BED REST AFFECTS ENDURANCE ATHLETES MORE THAN STRENGTH ATHLETES OR SEDENTARY INDIVIDUALS
Smorawinski, J., Nazar, K., Kaciuba-Uscilko, H., Kaminska, E., Cybulski, G., Kodrzycka, A., Bicz, B., & Greenleaf, J. E. (2001). Effects of 3-day bed rest on physiological responses to graded exercise in athletes and sedentary men. Journal of Applied Physiology, 91, 249-257.
Sedentary men (N = 12), endurance-trained male athletes (N = 10), and strength-trained male athletes (N = 10) undertook three days of bed rest. Before and after the bed rest, an incremental exercise test to volitional exhaustion was performed.

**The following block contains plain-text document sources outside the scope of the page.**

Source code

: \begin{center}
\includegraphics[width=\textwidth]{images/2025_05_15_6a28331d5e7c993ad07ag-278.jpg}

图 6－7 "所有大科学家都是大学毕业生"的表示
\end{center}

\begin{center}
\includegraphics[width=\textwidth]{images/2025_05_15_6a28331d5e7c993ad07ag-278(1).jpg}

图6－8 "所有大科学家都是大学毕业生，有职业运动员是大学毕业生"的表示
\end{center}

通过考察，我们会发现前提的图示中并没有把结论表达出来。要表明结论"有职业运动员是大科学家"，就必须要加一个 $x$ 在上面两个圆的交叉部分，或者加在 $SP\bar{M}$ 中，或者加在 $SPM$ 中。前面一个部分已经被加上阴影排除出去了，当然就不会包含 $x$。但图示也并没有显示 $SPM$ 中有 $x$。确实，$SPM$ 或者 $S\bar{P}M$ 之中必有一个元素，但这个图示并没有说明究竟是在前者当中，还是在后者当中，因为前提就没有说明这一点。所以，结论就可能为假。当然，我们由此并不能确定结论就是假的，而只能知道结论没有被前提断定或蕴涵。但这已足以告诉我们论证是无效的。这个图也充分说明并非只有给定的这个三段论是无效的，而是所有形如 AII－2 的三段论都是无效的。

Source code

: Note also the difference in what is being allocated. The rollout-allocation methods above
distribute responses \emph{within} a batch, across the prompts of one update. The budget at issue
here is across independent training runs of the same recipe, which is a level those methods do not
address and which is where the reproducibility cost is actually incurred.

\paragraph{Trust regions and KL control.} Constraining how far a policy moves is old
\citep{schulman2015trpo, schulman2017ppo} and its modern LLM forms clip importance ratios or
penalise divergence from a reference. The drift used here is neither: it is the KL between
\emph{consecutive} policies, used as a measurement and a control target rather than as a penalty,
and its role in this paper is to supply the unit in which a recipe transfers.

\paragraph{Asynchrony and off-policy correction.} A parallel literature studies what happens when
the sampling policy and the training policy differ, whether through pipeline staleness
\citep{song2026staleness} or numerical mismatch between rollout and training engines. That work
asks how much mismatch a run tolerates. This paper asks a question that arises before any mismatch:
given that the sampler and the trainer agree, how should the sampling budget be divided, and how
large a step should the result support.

Peak oxygen uptake (VO2peak) was significantly reduced more in the endurance group (-17%) than in the other two groups (-10%). Resting and exercise respiratory exchange ratios were increased in the athletes. Exercise heart rate increased and stroke volume decreased in the sedentary group. Submaximal lactate and lactate threshold significantly decreased (from 71 to 60% VO2peak) in the endurance group. An earlier increase in norephinephrine concentration, a reduced increase in hGH concentration, and accentuated plasma renin activity and cortisol elevations during exercise were observed in the endurance athletes. These changes were not observed in the other two groups.
Implications. Three days of bed rest affected endurance trained athletes more than strength-trained or sedentary males. The trained state of endurance athletes is more tenuous than in strength-trained athletes.